History

Australia
- Name: HMAS Betano
- Builder: Walkers Limited (Maryborough, Queensland, Australia)
- Laid down: September 1972
- Launched: 5 December 1972
- Commissioned: 8 February 1974
- Decommissioned: 12 December 2012
- Fate: transferred to Philippine Navy.

History

Philippines
- Name: BRP Waray
- Namesake: Waray people, a Filipino ethnic group located in the eastern Visayas islands of Leyte and Samar, Philippines
- Operator: Philippine Navy
- Acquired: 2016
- Commissioned: 1 June 2016
- Status: in active service

General characteristics
- Class & type: Ivatan-class (Balikpapan class)
- Type: Landing Craft Heavy
- Displacement: 364 tons standard 517 tons full load
- Length: 44.5 m (146 ft)
- Beam: 10.1 m (33 ft)
- Draft: 2 m (6 ft 7 in)
- Propulsion: 2 × General Motors Detroit 6–71 diesel motors (original) 2 × Caterpillar 3406E diesel engines (RAN since 2005)
- Speed: 10 knots (19 km/h; 12 mph)
- Range: 3,000 nautical miles (5,600 km; 3,500 mi) unladen 1,300 nautical miles (2,400 km; 1,500 mi) with 175 tons of cargo
- Capacity: 180 tons of cargo
- Complement: 16
- Sensors & processing systems: Racal Decca Bridgemaster I-band navigational radar
- Armament: two 7.62 mm (0.300 in) machine guns

= BRP Waray =

Heavy landing craft of the Philippine Navy

BRP Waray (LC-288) is a heavy landing craft of the Philippine Navy. From 1972 to 2012, it was known as and served the Royal Australian Navy. Betano was decommissioned in December 2012 and stored until it was sold by the Australian government to the Philippine Navy to assist in improving the country's humanitarian and disaster relief capabilities.

Prior to commissioning with the Philippine Navy, the ship, together with the former HMAS Balikpapan and HMAS Wewak, underwent refurbishing, refit, and servicing works in Cebu for a few months.

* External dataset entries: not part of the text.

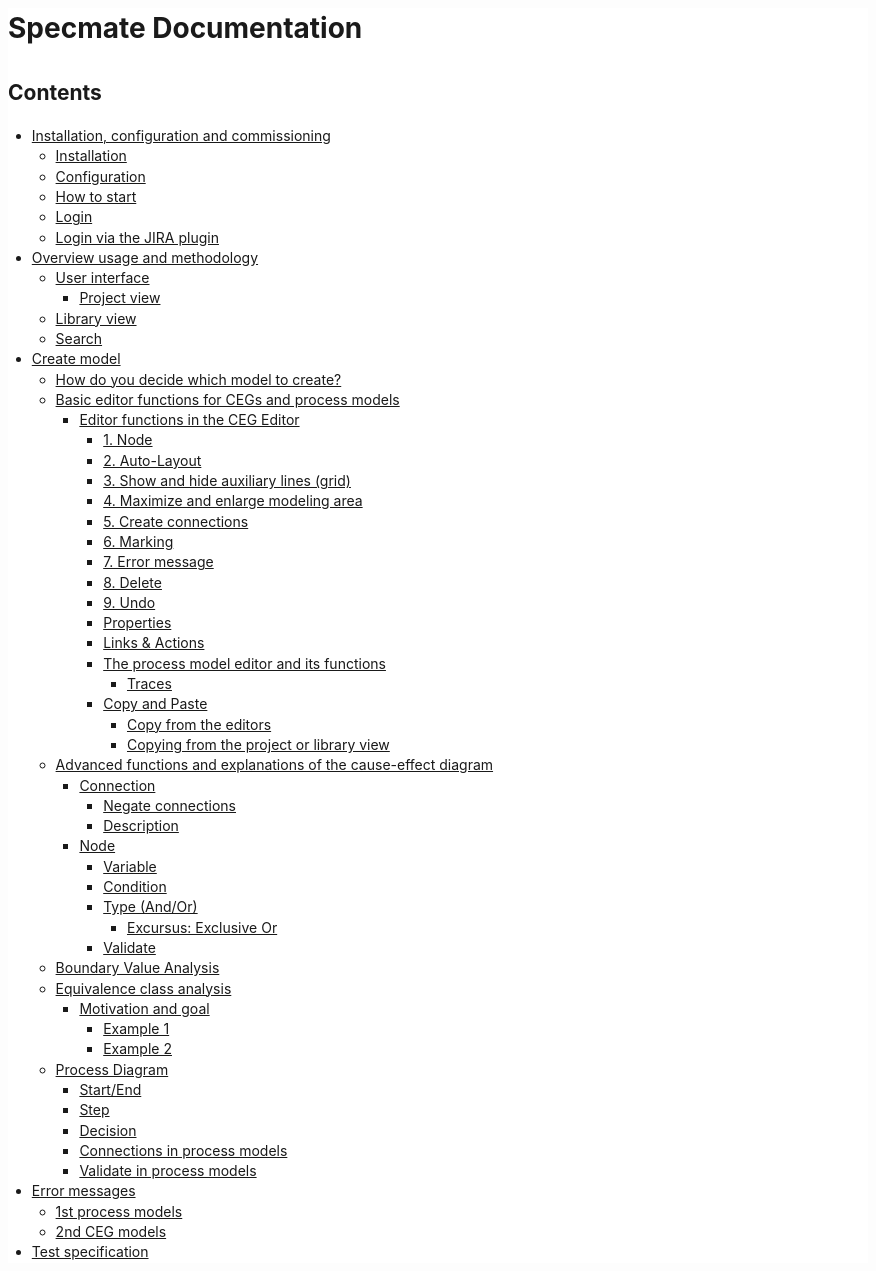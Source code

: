 # Specmate Documentation

## Contents

- [Installation, configuration and commissioning](#installation-configuration-and-commissioning)
  - [Installation](#installation)
  - [Configuration](#configuration)
  - [How to start](#how-to-start)
  - [Login](#login)
  - [Login via the JIRA plugin](#login-via-the-jira-plugin)
- [Overview usage and methodology](#overview-usage-and-methodology)
	- [User interface](#user-interface)
		- [Project view](#project-view)
    - [Library view](#library-view)
    - [Search](#search)
- [Create model](#create-model)
  - [How do you decide which model to create?](#how-do-you-decide-which-model-to-create)
  - [Basic editor functions for CEGs and process models](#basic-editor-functions-for-cegs-and-process-models)
    - [Editor functions in the CEG Editor](#editor-functions-in-the-ceg-editor)
        - [1. Node](#1-node)
        - [2. Auto-Layout](#2-auto-layout)
        - [3. Show and hide auxiliary lines (grid)](#3-show-and-hide-auxiliary-lines-grid)
        - [4. Maximize and enlarge modeling area](#4-maximize-and-enlarge-modeling-area)
        - [5. Create connections](#5-create-connections)
        - [6. Marking](#6-marking)
        - [7. Error message](#7-error-message)
        - [8. Delete](#8-delete)
        - [9. Undo](#9-undo)
      - [Properties](#properties)
      - [Links & Actions](#links--actions)
      - [The process model editor and its functions](#the-process-model-editor-and-its-functions)
        - [Traces](#traces)
      - [Copy and Paste](#copy-and-paste)
        - [Copy from the editors](#copy-from-the-editors)
        - [Copying from the project or library view](#copying-from-the-project-or-library-view)
  - [Advanced functions and explanations of the cause-effect diagram](#advanced-functions-and-explanations-of-the-cause-effect-diagram)
      - [Connection](#connection)
        - [Negate connections](#negate-connections)
        - [Description](#description)
      - [Node](#node)
        - [Variable](#variable)
        - [Condition](#condition)
        - [Type (And/Or)](#type-andor)
          - [Excursus: Exclusive Or](#excursus-exclusive-or)
        - [Validate](#validate)
  - [Boundary Value Analysis](#boundary-value-analysis)
  - [Equivalence class analysis](#equivalence-class-analysis)
      - [Motivation and goal](#motivation-and-goal)
        - [Example 1](#example-1)
        - [Example 2](#example-2)
  - [Process Diagram](#process-diagram)
      - [Start/End](#startend)
      - [Step](#step)
      - [Decision](#decision)
      - [Connections in process models](#connections-in-process-models)
      - [Validate in process models](#validate-in-process-models)
- [Error messages](#error-messages)
    - [1st process models](#1st-process-models)
    - [2nd CEG models](#2nd-ceg-models)
- [Test specification](#test-specification)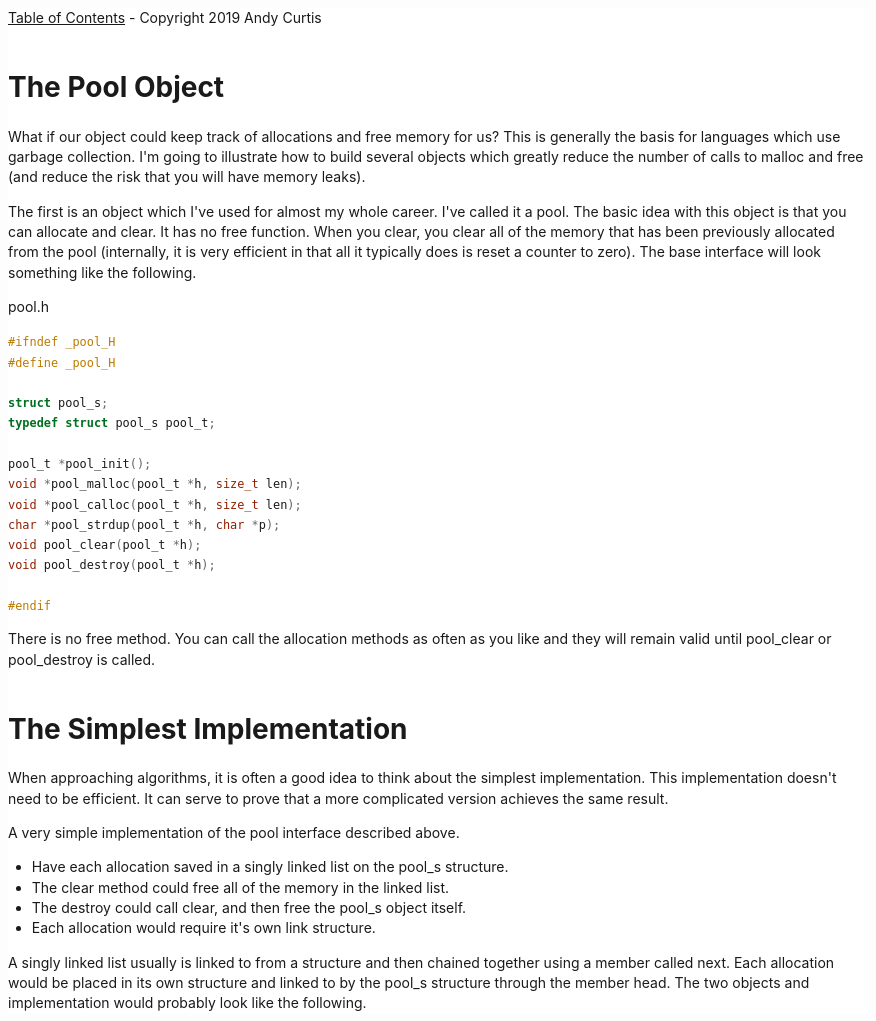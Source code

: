 [Table of Contents](README.md)  - Copyright 2019 Andy Curtis

# The Pool Object

What if our object could keep track of allocations and free memory for us?  This is generally the basis for languages which use garbage collection.  I'm going to illustrate how to build several objects which greatly reduce the number of calls to malloc and free (and reduce the risk that you will have memory leaks).  

The first is an object which I've used for almost my whole career.  I've called it a pool.  The basic idea with this object is that you can allocate and clear.  It has no free function.  When you clear, you clear all of the memory that has been previously allocated from the pool (internally, it is very efficient in that all it typically does is reset a counter to zero).  The base interface will look something like the following.

pool.h
```c
#ifndef _pool_H
#define _pool_H

struct pool_s;
typedef struct pool_s pool_t;

pool_t *pool_init();
void *pool_malloc(pool_t *h, size_t len);
void *pool_calloc(pool_t *h, size_t len);
char *pool_strdup(pool_t *h, char *p);
void pool_clear(pool_t *h);
void pool_destroy(pool_t *h);

#endif
```

There is no free method.  You can call the allocation methods as often as you like and they will remain valid until pool_clear or pool_destroy is called.

# The Simplest Implementation

When approaching algorithms, it is often a good idea to think about the simplest implementation.  This implementation doesn't need to be efficient.  It can serve to prove that a more complicated version achieves the same result.

A very simple implementation of the pool interface described above.

- Have each allocation saved in a singly linked list on the pool_s structure.  
- The clear method could free all of the memory in the linked list.
- The destroy could call clear, and then free the pool_s object itself.
- Each allocation would require it's own link structure.

A singly linked list usually is linked to from a structure and then chained together using a member called next.  Each allocation would be placed in its own structure and linked to by the pool_s structure through the member head.  The two objects and implementation would probably look like the following.
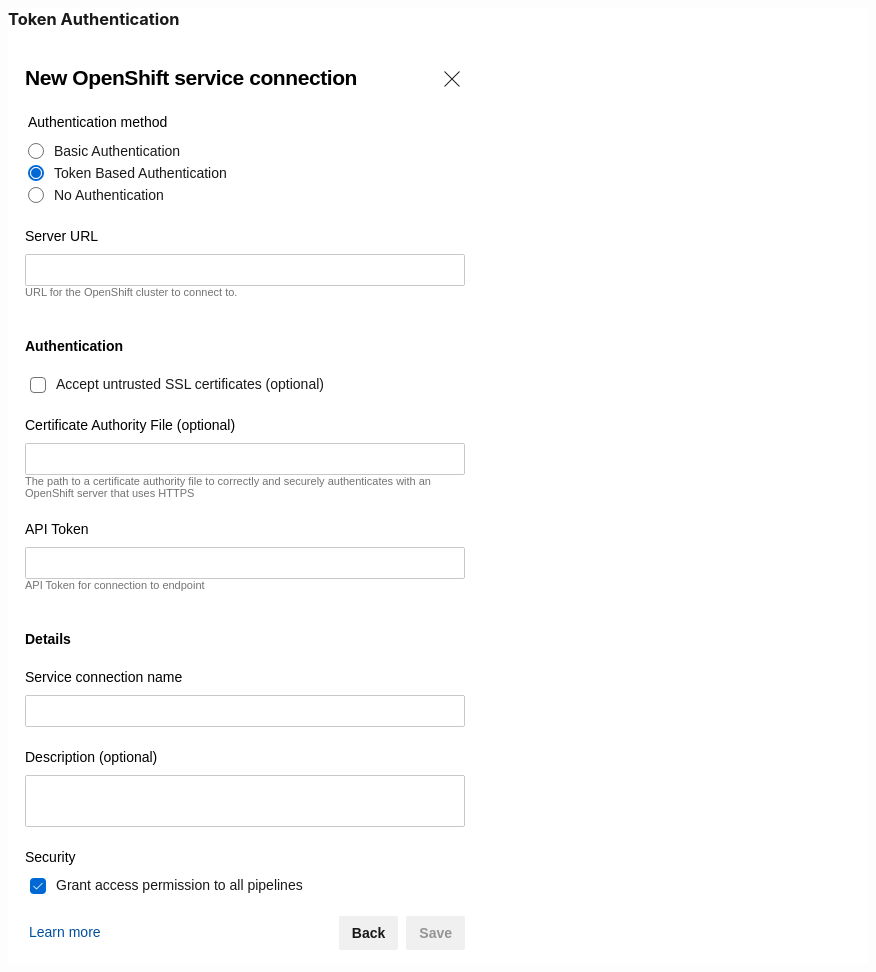 </dl>


<a id="token-authentication"></a>
### Token Authentication

![Token Authentication](../images/token_authentication.png)
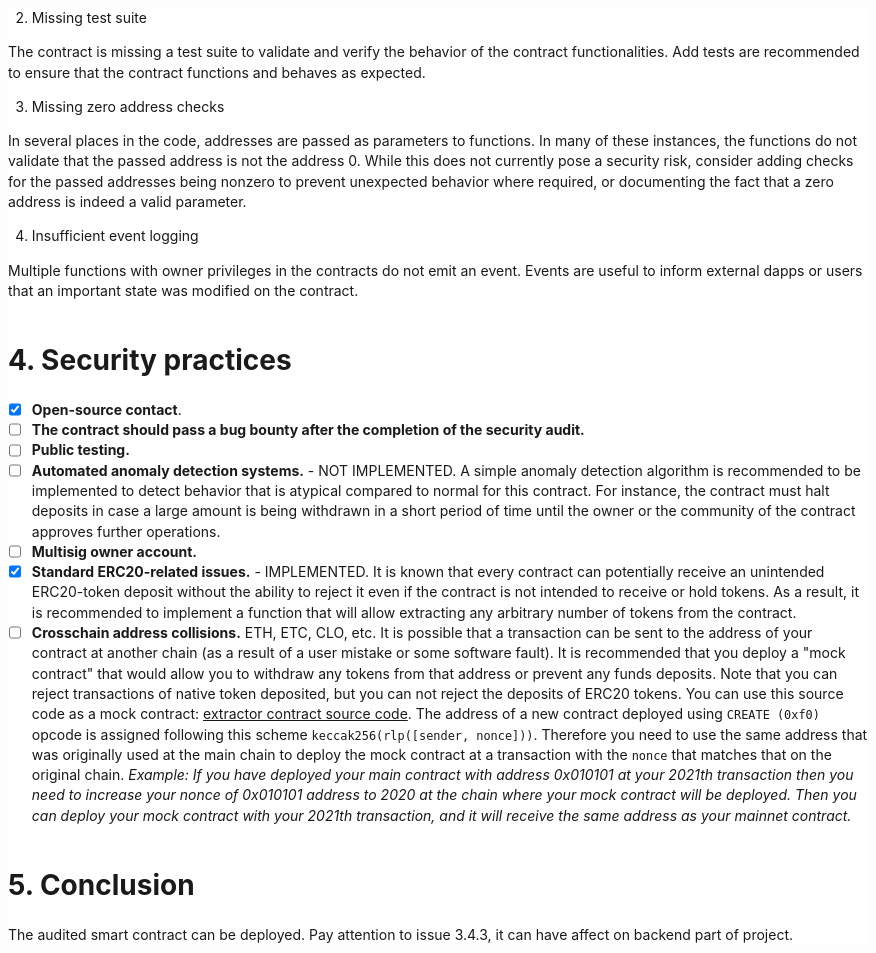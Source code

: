 2. Missing test suite

The contract is missing a test suite to validate and verify the behavior of the contract functionalities. Add tests are recommended to ensure that the contract functions and behaves as expected.

3. Missing zero address checks

In several places in the code, addresses are passed as parameters to functions. In many of these instances, the functions do not validate that the passed address is not the address 0. While this does not currently pose a security risk, consider adding checks for the passed addresses being nonzero to prevent unexpected behavior where required, or documenting the fact that a zero address is indeed a valid parameter.

4. Insufficient event logging

Multiple functions with owner privileges in the contracts do not emit an event. Events are useful to inform external dapps or users that an important state was modified on the contract.


# 4. Security practices

- [x] **Open-source contact**.
- [ ] **The contract should pass a bug bounty after the completion of the security audit.**
- [ ] **Public testing.**
- [ ] **Automated anomaly detection systems.** - NOT IMPLEMENTED. A simple anomaly detection algorithm is recommended to be implemented to detect behavior that is atypical compared to normal for this contract. For instance, the contract must halt deposits in case a large amount is being withdrawn in a short period of time until the owner or the community of the contract approves further operations.
- [ ] **Multisig owner account.**
- [x] **Standard ERC20-related issues.** - IMPLEMENTED. It is known that every contract can potentially receive an unintended ERC20-token deposit without the ability to reject it even if the contract is not intended to receive or hold tokens. As a result, it is recommended to implement a function that will allow extracting any arbitrary number of tokens from the contract.
- [ ] **Crosschain address collisions.** ETH, ETC, CLO, etc. It is possible that a transaction can be sent to the address of your contract at another chain (as a result of a user mistake or some software fault). It is recommended that you deploy a "mock contract" that would allow you to withdraw any tokens from that address or prevent any funds deposits. Note that you can reject transactions of native token deposited, but you can not reject the deposits of ERC20 tokens. You can use this source code as a mock contract: [extractor contract source code](https://github.com/EthereumCommonwealth/GNT-emergency-extractor-contract/blob/master/extractor.sol). The address of a new contract deployed using `CREATE (0xf0)` opcode is assigned following this scheme `keccak256(rlp([sender, nonce]))`. Therefore you need to use the same address that was originally used at the main chain to deploy the mock contract at a transaction with the `nonce` that matches that on the original chain. _Example: If you have deployed your main contract with address 0x010101 at your 2021th transaction then you need to increase your nonce of 0x010101 address to 2020 at the chain where your mock contract will be deployed. Then you can deploy your mock contract with your 2021th transaction, and it will receive the same address as your mainnet contract._

# 5. Conclusion

The audited smart contract can be deployed. Pay attention to issue 3.4.3, it can have affect on backend part of project.
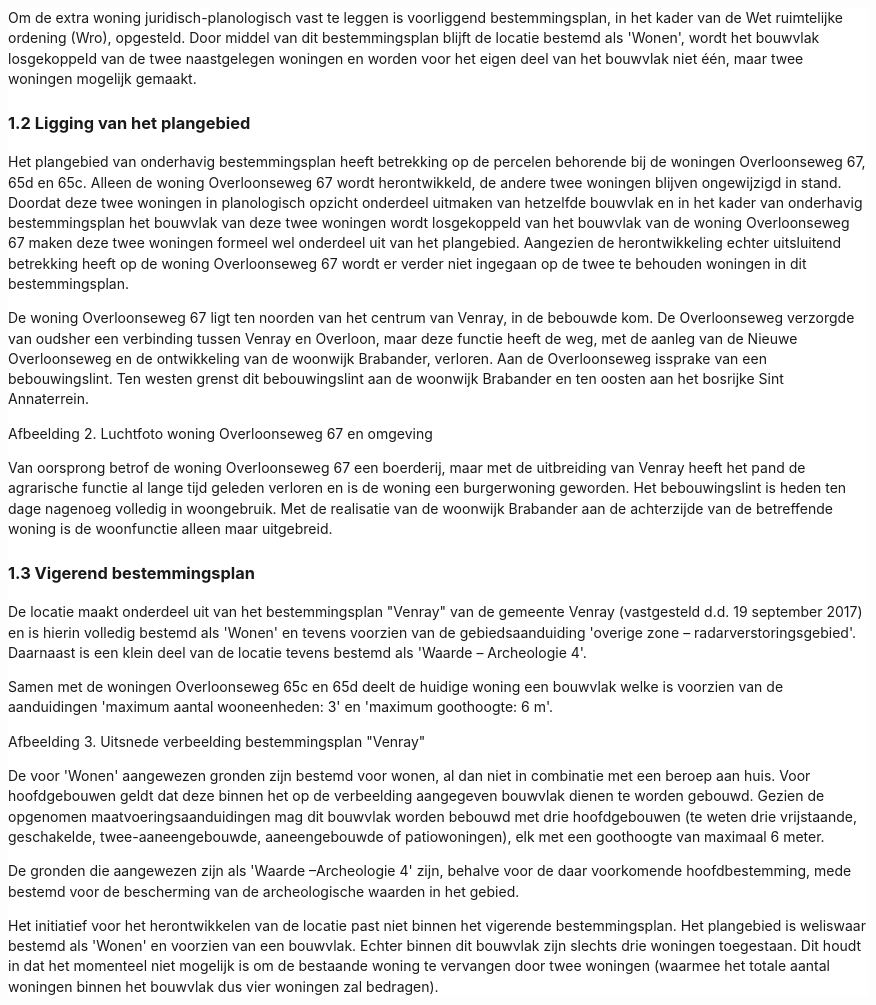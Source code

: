 Om de extra woning juridisch-planologisch vast te leggen is voorliggend bestemmingsplan, in het kader van de Wet ruimtelijke ordening (Wro), opgesteld. Door middel van dit bestemmingsplan blijft de locatie bestemd als 'Wonen', wordt het bouwvlak losgekoppeld van de twee naastgelegen woningen en worden voor het eigen deel van het bouwvlak niet één, maar twee woningen mogelijk gemaakt.

### **1.2 Ligging van het plangebied**

Het plangebied van onderhavig bestemmingsplan heeft betrekking op de percelen behorende bij de woningen Overloonseweg 67, 65d en 65c. Alleen de woning Overloonseweg 67 wordt herontwikkeld, de andere twee woningen blijven ongewijzigd in stand. Doordat deze twee woningen in planologisch opzicht onderdeel uitmaken van hetzelfde bouwvlak en in het kader van onderhavig bestemmingsplan het bouwvlak van deze twee woningen wordt losgekoppeld van het bouwvlak van de woning Overloonseweg 67 maken deze twee woningen formeel wel onderdeel uit van het plangebied. Aangezien de herontwikkeling echter uitsluitend betrekking heeft op de woning Overloonseweg 67 wordt er verder niet ingegaan op de twee te behouden woningen in dit bestemmingsplan.

De woning Overloonseweg 67 ligt ten noorden van het centrum van Venray, in de bebouwde kom. De Overloonseweg verzorgde van oudsher een verbinding tussen Venray en Overloon, maar deze functie heeft de weg, met de aanleg van de Nieuwe Overloonseweg en de ontwikkeling van de woonwijk Brabander, verloren. Aan de Overloonseweg issprake van een bebouwingslint. Ten westen grenst dit bebouwingslint aan de woonwijk Brabander en ten oosten aan het bosrijke Sint Annaterrein.

Afbeelding 2. Luchtfoto woning Overloonseweg 67 en omgeving

Van oorsprong betrof de woning Overloonseweg 67 een boerderij, maar met de uitbreiding van Venray heeft het pand de agrarische functie al lange tijd geleden verloren en is de woning een burgerwoning geworden. Het bebouwingslint is heden ten dage nagenoeg volledig in woongebruik. Met de realisatie van de woonwijk Brabander aan de achterzijde van de betreffende woning is de woonfunctie alleen maar uitgebreid.

### **1.3 Vigerend bestemmingsplan**

De locatie maakt onderdeel uit van het bestemmingsplan "Venray" van de gemeente Venray (vastgesteld d.d. 19 september 2017) en is hierin volledig bestemd als 'Wonen' en tevens voorzien van de gebiedsaanduiding 'overige zone – radarverstoringsgebied'. Daarnaast is een klein deel van de locatie tevens bestemd als 'Waarde – Archeologie 4'.

Samen met de woningen Overloonseweg 65c en 65d deelt de huidige woning een bouwvlak welke is voorzien van de aanduidingen 'maximum aantal wooneenheden: 3' en 'maximum goothoogte: 6 m'.

Afbeelding 3. Uitsnede verbeelding bestemmingsplan "Venray"

De voor 'Wonen' aangewezen gronden zijn bestemd voor wonen, al dan niet in combinatie met een beroep aan huis. Voor hoofdgebouwen geldt dat deze binnen het op de verbeelding aangegeven bouwvlak dienen te worden gebouwd. Gezien de opgenomen maatvoeringsaanduidingen mag dit bouwvlak worden bebouwd met drie hoofdgebouwen (te weten drie vrijstaande, geschakelde, twee-aaneengebouwde, aaneengebouwde of patiowoningen), elk met een goothoogte van maximaal 6 meter.

De gronden die aangewezen zijn als 'Waarde –Archeologie 4' zijn, behalve voor de daar voorkomende hoofdbestemming, mede bestemd voor de bescherming van de archeologische waarden in het gebied.

Het initiatief voor het herontwikkelen van de locatie past niet binnen het vigerende bestemmingsplan. Het plangebied is weliswaar bestemd als 'Wonen' en voorzien van een bouwvlak. Echter binnen dit bouwvlak zijn slechts drie woningen toegestaan. Dit houdt in dat het momenteel niet mogelijk is om de bestaande woning te vervangen door twee woningen (waarmee het totale aantal woningen binnen het bouwvlak dus vier woningen zal bedragen).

The ship was commissioned to Philippine Navy, together with two other sister ships and a new landing platform dock, on 1 June 2016 in Manila.

==Operational history==
In November 2018, BRP Waray conducted a Community Outreach and Education Program to counter violent extremism in Barangay Doña Consuelo, Ozamiz City, Misamis Occidental that benefited 2,137 individuals. The crew of BRP Waray were later given the Military Merit Medal (Philippines) for their participation in the operation.

In December 2018, the ship together with the , Multi-Purpose Attack Craft (MPAC) Mk 1 (BA-484), , Philippine Marine Corps and Naval Special Operations Group units conducted an amphibious operation on Minis Island, Patikul, Sulu that resulted in the neutralization of seven Abu Sayyaf bandits, apprehension of 10 individuals and the recovery of several firearms and other war materials. The crew of BRP Waray were later given the Bronze Cross Medal for their participation in the operation.

In June 2019, BRP Waray with personnel from the Naval Intelligence Service Unit 62 and Naval Special Operations Unit 6 intercepted M/L Lady Rosmina off the waters of Zamboanga City based on a tip that it was undertaking human trafficking operations. Over 100 victims were rescued, they were supposed to be brought to Malaysia thru Tawi-Tawi.